TroubleShootHadoop

ERROR:

While running a Hadoop job, if you see a File Not Found Exception with a "jobtoken does not exist" message

SOLUTION:

This is occurring because the user IDs(UID) and group IDs(GID) are not consistent across the cluster. For example, user "tom" has a UID of 1002 on server1, but on server2 the user "tom" has a UID of 1003. The simplest and recommended approach is to leverage LDAP authentication to resolve this issue. After creating the necessary user and groups on an LDAP server, the servers within the cluster can be configured to use the LDAP server for authentication.
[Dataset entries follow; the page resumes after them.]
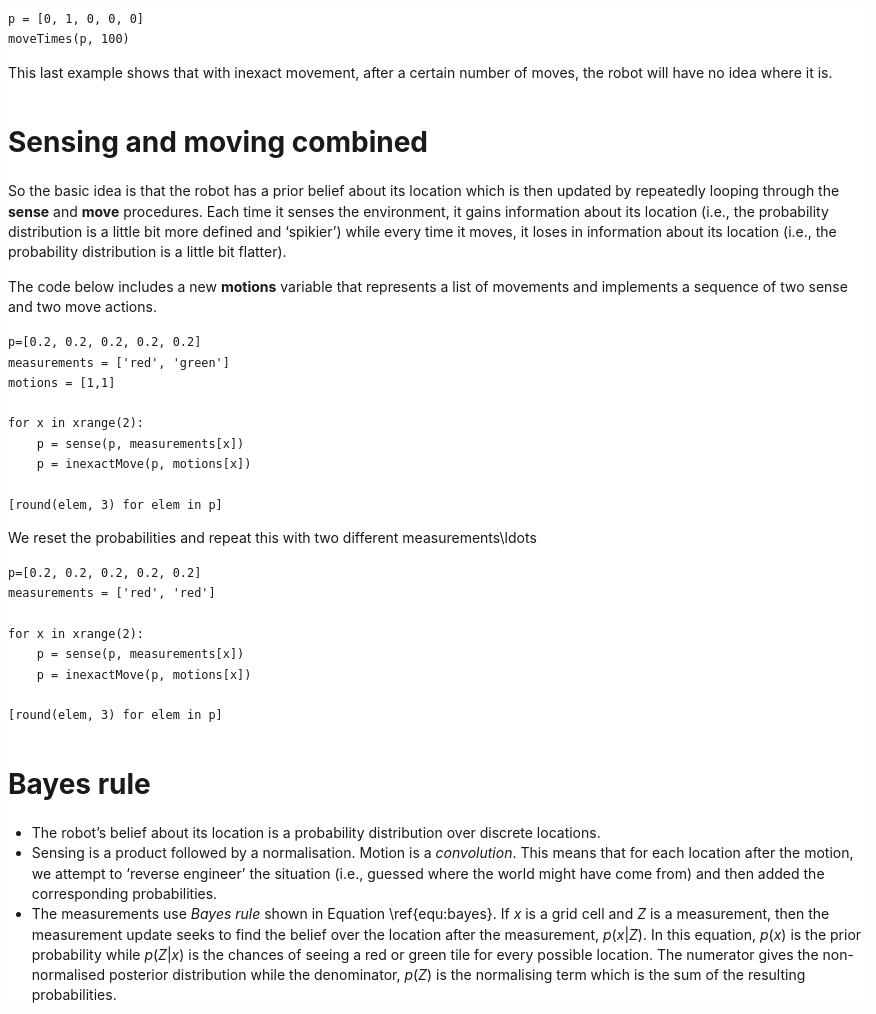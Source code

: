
 ```
p = [0, 1, 0, 0, 0]
moveTimes(p, 100)
```

This last example shows that with inexact movement, after a certain number of moves, the robot will have no idea where it is.

# Sensing and moving combined

So the basic idea is that the robot has a prior belief about its location which is then updated by repeatedly looping through the **sense** and **move** procedures. Each time it senses the environment, it gains information about its location (i.e., the probability distribution is a little bit more defined and ‘spikier’) while every time it moves, it loses in information about its location (i.e., the probability distribution is a little bit flatter).

The code below includes a new **motions** variable that represents a list of movements and implements a sequence of two sense and two move actions.

```
p=[0.2, 0.2, 0.2, 0.2, 0.2]
measurements = ['red', 'green']
motions = [1,1]

for x in xrange(2):
    p = sense(p, measurements[x])
    p = inexactMove(p, motions[x])

[round(elem, 3) for elem in p]
```

We reset the probabilities and repeat this with two different measurements\ldots

```
p=[0.2, 0.2, 0.2, 0.2, 0.2]
measurements = ['red', 'red']

for x in xrange(2):
    p = sense(p, measurements[x])
    p = inexactMove(p, motions[x])

[round(elem, 3) for elem in p]
```

# Bayes rule

- The robot’s belief about its location is a probability distribution over discrete locations.
- Sensing is a product followed by a normalisation. Motion is a *convolution*. This means that for each location after the motion, we attempt to ‘reverse engineer’ the situation (i.e., guessed where the world might have come from) and then added the corresponding probabilities.
- The measurements use *Bayes rule* shown in Equation \ref{equ:bayes}. If $x$ is a grid cell and $Z$ is a measurement, then the measurement update seeks to find the belief over the location after the measurement, $p(x|Z)$. In this equation, $p(x)$ is the prior probability while $p(Z|x)$ is the chances of seeing a red or green tile for every possible location. The numerator gives the non-normalised posterior distribution while the denominator, $p(Z)$ is the normalising term which is the sum of the resulting probabilities.

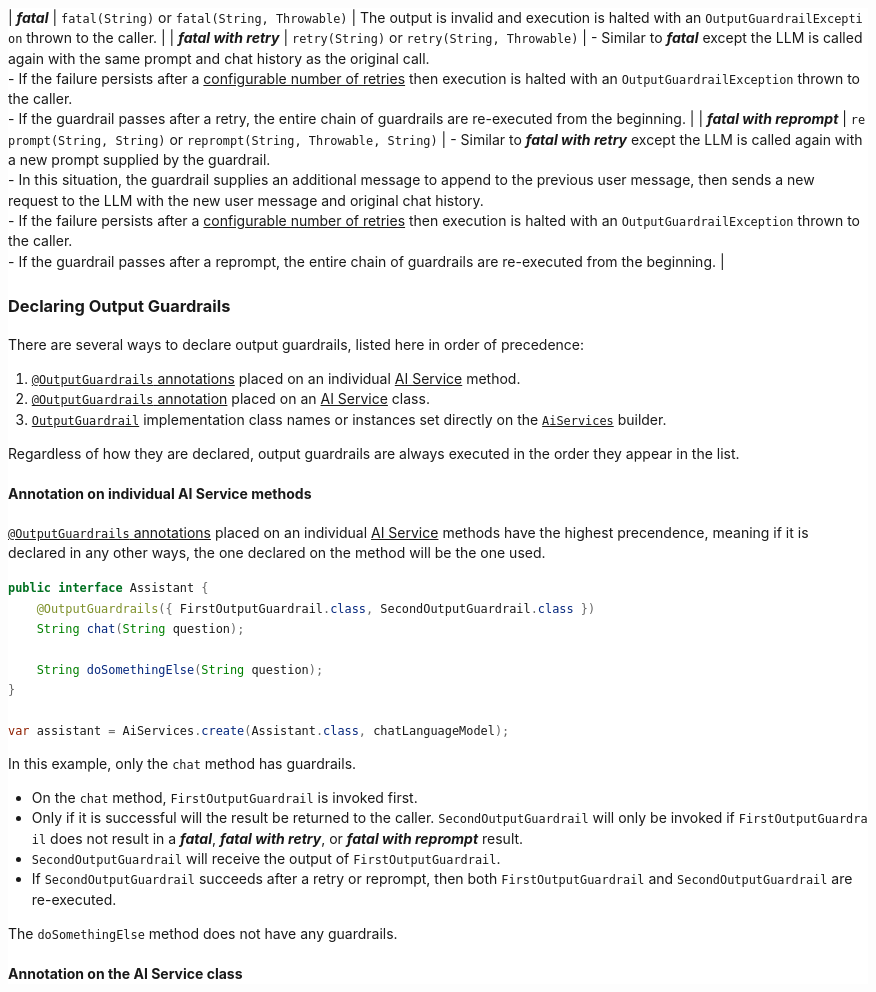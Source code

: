 | **_fatal_**                | `fatal(String)` or `fatal(String, Throwable)`                       | The output is invalid and execution is halted with an `OutputGuardrailException` thrown to the caller.                                                                                                                                                                                                                                                                                                                                                                                                                                                                                                                |
| **_fatal with retry_**     | `retry(String)` or `retry(String, Throwable)`                       | - Similar to **_fatal_** except the LLM is called again with the same prompt and chat history as the original call.<br/> - If the failure persists after a [configurable number of retries](#configuration) then execution is halted with an `OutputGuardrailException` thrown to the caller.<br/> - If the guardrail passes after a retry, the entire chain of guardrails are re-executed from the beginning.                                                                                                                                                                                                        |
| **_fatal with reprompt_**  | `reprompt(String, String)` or `reprompt(String, Throwable, String)` | - Similar to **_fatal with retry_** except the LLM is called again with a new prompt supplied by the guardrail.<br/> - In this situation, the guardrail supplies an additional message to append to the previous user message, then sends a new request to the LLM with the new user message and original chat history.<br/> - If the failure persists after a [configurable number of retries](#configuration) then execution is halted with an `OutputGuardrailException` thrown to the caller.<br/> - If the guardrail passes after a reprompt, the entire chain of guardrails are re-executed from the beginning. |

### Declaring Output Guardrails

There are several ways to declare output guardrails, listed here in order of precedence:
1. [`@OutputGuardrails` annotations](https://github.com/langchain4j/langchain4j/blob/main/langchain4j/src/main/java/dev/langchain4j/service/guardrail/OutputGuardrails.java) placed on an individual [AI Service](/tutorials/ai-services) method.
2. [`@OutputGuardrails` annotation](https://github.com/langchain4j/langchain4j/blob/main/langchain4j/src/main/java/dev/langchain4j/service/guardrail/OutputGuardrails.java) placed on an [AI Service](/tutorials/ai-services) class.
3. [`OutputGuardrail`](https://github.com/langchain4j/langchain4j/blob/main/langchain4j-core/src/main/java/dev/langchain4j/guardrail/OutputGuardrail.java) implementation class names or instances set directly on the [`AiServices`](https://github.com/langchain4j/langchain4j/blob/main/langchain4j/src/main/java/dev/langchain4j/service/AiServices.java) builder.

Regardless of how they are declared, output guardrails are always executed in the order they appear in the list.

#### Annotation on individual AI Service methods

[`@OutputGuardrails` annotations](https://github.com/langchain4j/langchain4j/blob/main/langchain4j/src/main/java/dev/langchain4j/service/guardrail/OutputGuardrails.java) placed on an individual [AI Service](/tutorials/ai-services) methods have the highest precendence, meaning if it is declared in any other ways, the one declared on the method will be the one used.

```java
public interface Assistant {
    @OutputGuardrails({ FirstOutputGuardrail.class, SecondOutputGuardrail.class })
    String chat(String question);
    
    String doSomethingElse(String question);
}

var assistant = AiServices.create(Assistant.class, chatLanguageModel);
```

In this example, only the `chat` method has guardrails.
- On the `chat` method, `FirstOutputGuardrail` is invoked first.
- Only if it is successful will the result be returned to the caller. `SecondOutputGuardrail` will only be invoked if `FirstOutputGuardrail` does not result in a **_fatal_**, **_fatal with retry_**, or **_fatal with reprompt_** result.
- `SecondOutputGuardrail` will receive the output of `FirstOutputGuardrail`.
- If `SecondOutputGuardrail` succeeds after a retry or reprompt, then both `FirstOutputGuardrail` and `SecondOutputGuardrail` are re-executed.

The `doSomethingElse` method does not have any guardrails.

#### Annotation on the AI Service class
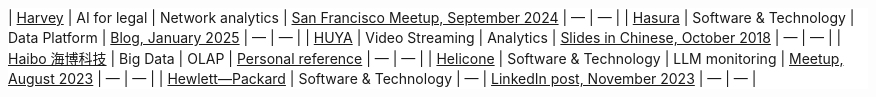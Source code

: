 | [Harvey](https://www.harvey.ai/)                                                                   | AI for legal                                    | Network analytics                                           | [San Francisco Meetup, September 2024](https://clickhouse.com/videos/effective—network—threat—detection)                                                                                                                                                                                                                                                                                                                                                                                                    | —                                                                                          | —                                                                  |
| [Hasura](https://hasura.io/)                                                                       | Software & Technology                           | Data Platform                                               | [Blog, January 2025](https://hasura.io/blog/hasura-ddn-the-most-incredible-api-for-clickhouse)                                                                                                                                                                                                                                                                                                                                                                                                            | —                                                                                          | —                                                                  |
| [HUYA](https://www.huya.com/)                                                                      | Video Streaming                                 | Analytics                                                   | [Slides in Chinese, October 2018](https://github.com/ClickHouse/clickhouse—presentations/blob/master/meetup19/7.%20ClickHouse万亿数据分析实践%20李本旺(sundy—li)%20虎牙.pdf)                                                                                                                                                                                                                                                                                                                                    | —                                                                                          | —                                                                  |
| [Haibo 海博科技](https://www.botech.com.cn/)                                                           | Big Data                                        | OLAP                                                        | [Personal reference](https://github.com/ClickHouse/clickhouse—docs/pull/279)                                                                                                                                                                                                                                                                                                                                                                                                                             | —                                                                                          | —                                                                  |
| [Helicone](https://helicone.ai)                                                                    | Software & Technology                           | LLM monitoring                                              | [Meetup, August 2023](https://clickhouse.com/blog/helicones—migration—from—postgres—to—clickhouse—for—advanced—llm—monitoring)                                                                                                                                                                                                                                                                                                                                                                              | —                                                                                          | —                                                                  |
| [Hewlett—Packard](https://www.hp.com)                                                              | Software & Technology                           | —                                                           | [LinkedIn post, November 2023](https://www.indeed.com/viewjob?t=Machine+Learning+Engineer&c=Hewlett—Packard+CDS+GmbH&l=Houston,+TX&jk=109385f349350746&rtk=1hg3128s9kkf6800)                                                                                                                                                                                                                                                                                                                                | —                                                                                          | —                                                                  |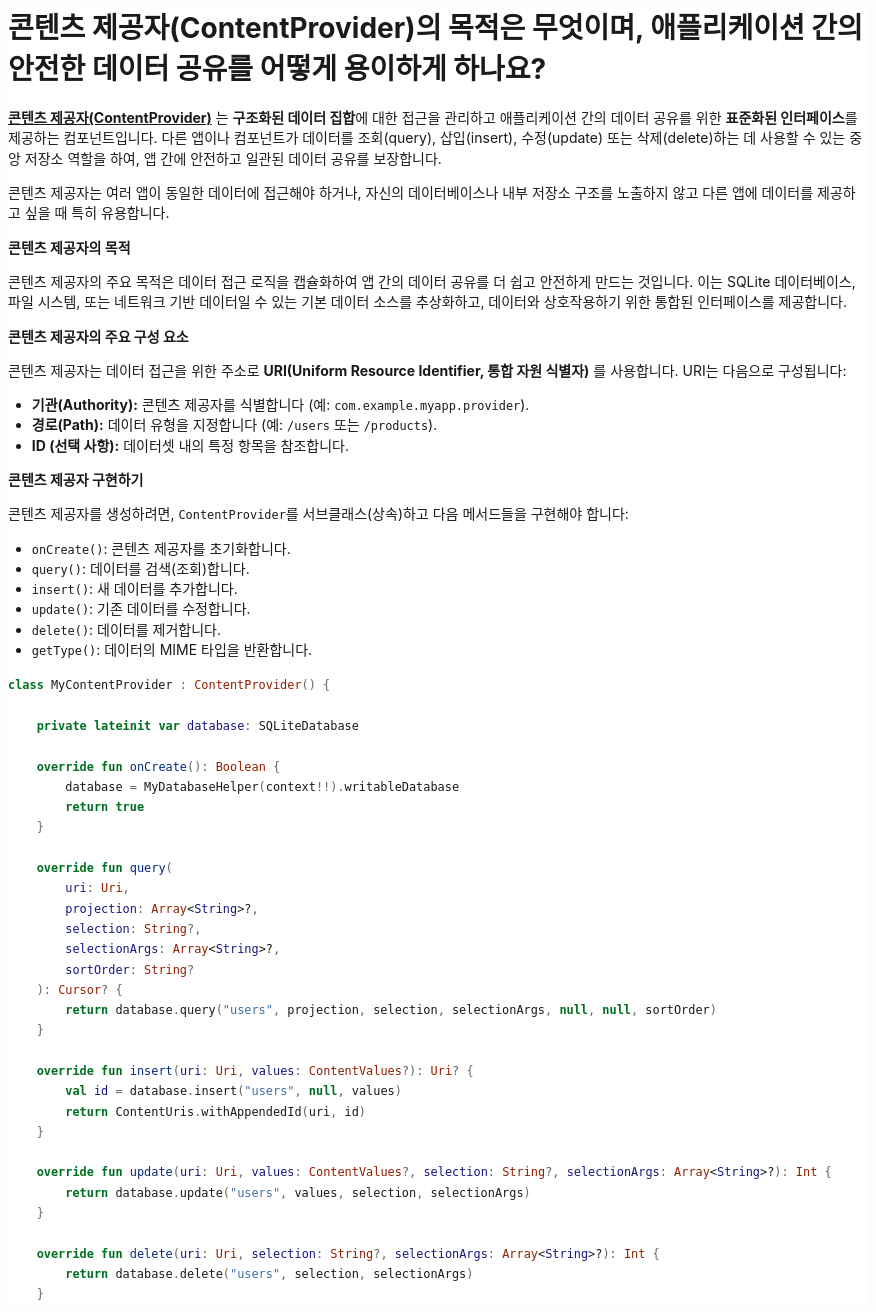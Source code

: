 # 콘텐츠 제공자(ContentProvider)의 목적은 무엇이며, 애플리케이션 간의 안전한 데이터 공유를 어떻게 용이하게 하나요?

**[콘텐츠 제공자(ContentProvider)](https://developer.android.com/guide/topics/providers/content-provider-basics)** 는 **구조화된 데이터 집합**에 대한 접근을 관리하고 애플리케이션 간의 데이터 공유를 위한 **표준화된 인터페이스**를 제공하는 컴포넌트입니다. 다른 앱이나 컴포넌트가 데이터를 조회(query), 삽입(insert), 수정(update) 또는 삭제(delete)하는 데 사용할 수 있는 중앙 저장소 역할을 하여, 앱 간에 안전하고 일관된 데이터 공유를 보장합니다.

콘텐츠 제공자는 여러 앱이 동일한 데이터에 접근해야 하거나, 자신의 데이터베이스나 내부 저장소 구조를 노출하지 않고 다른 앱에 데이터를 제공하고 싶을 때 특히 유용합니다.

**콘텐츠 제공자의 목적**

콘텐츠 제공자의 주요 목적은 데이터 접근 로직을 캡슐화하여 앱 간의 데이터 공유를 더 쉽고 안전하게 만드는 것입니다. 이는 SQLite 데이터베이스, 파일 시스템, 또는 네트워크 기반 데이터일 수 있는 기본 데이터 소스를 추상화하고, 데이터와 상호작용하기 위한 통합된 인터페이스를 제공합니다.

**콘텐츠 제공자의 주요 구성 요소**

콘텐츠 제공자는 데이터 접근을 위한 주소로 **URI(Uniform Resource Identifier, 통합 자원 식별자)** 를 사용합니다. URI는 다음으로 구성됩니다:

* **기관(Authority):** 콘텐츠 제공자를 식별합니다 (예: `com.example.myapp.provider`).
* **경로(Path):** 데이터 유형을 지정합니다 (예: `/users` 또는 `/products`).
* **ID (선택 사항):** 데이터셋 내의 특정 항목을 참조합니다.

**콘텐츠 제공자 구현하기**

콘텐츠 제공자를 생성하려면, `ContentProvider`를 서브클래스(상속)하고 다음 메서드들을 구현해야 합니다:

* `onCreate()`: 콘텐츠 제공자를 초기화합니다.
* `query()`: 데이터를 검색(조회)합니다.
* `insert()`: 새 데이터를 추가합니다.
* `update()`: 기존 데이터를 수정합니다.
* `delete()`: 데이터를 제거합니다.
* `getType()`: 데이터의 MIME 타입을 반환합니다.

```kotlin
class MyContentProvider : ContentProvider() {
 
    private lateinit var database: SQLiteDatabase

    override fun onCreate(): Boolean {
        database = MyDatabaseHelper(context!!).writableDatabase
        return true
    }
 
    override fun query(
        uri: Uri, 
        projection: Array<String>?, 
        selection: String?, 
        selectionArgs: Array<String>?, 
        sortOrder: String?
    ): Cursor? {
        return database.query("users", projection, selection, selectionArgs, null, null, sortOrder)
    }

    override fun insert(uri: Uri, values: ContentValues?): Uri? {
        val id = database.insert("users", null, values)
        return ContentUris.withAppendedId(uri, id)
    }

    override fun update(uri: Uri, values: ContentValues?, selection: String?, selectionArgs: Array<String>?): Int {
        return database.update("users", values, selection, selectionArgs)
    }

    override fun delete(uri: Uri, selection: String?, selectionArgs: Array<String>?): Int {
        return database.delete("users", selection, selectionArgs)
    }
```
A detailed guide on how to set this up for RHEL/CentOS can be found here - https://access.redhat.com/site/documentation/en-US/Red_Hat_Enterprise_Linux/6/html/Deployment_Guide/ch-Configuring_Authentication.html

ERROR: Resource glusterfs:/..../.staging/job_1330116323296_0140/job.jar changed on src filesystem (expected 2971811411, was 1330116705875)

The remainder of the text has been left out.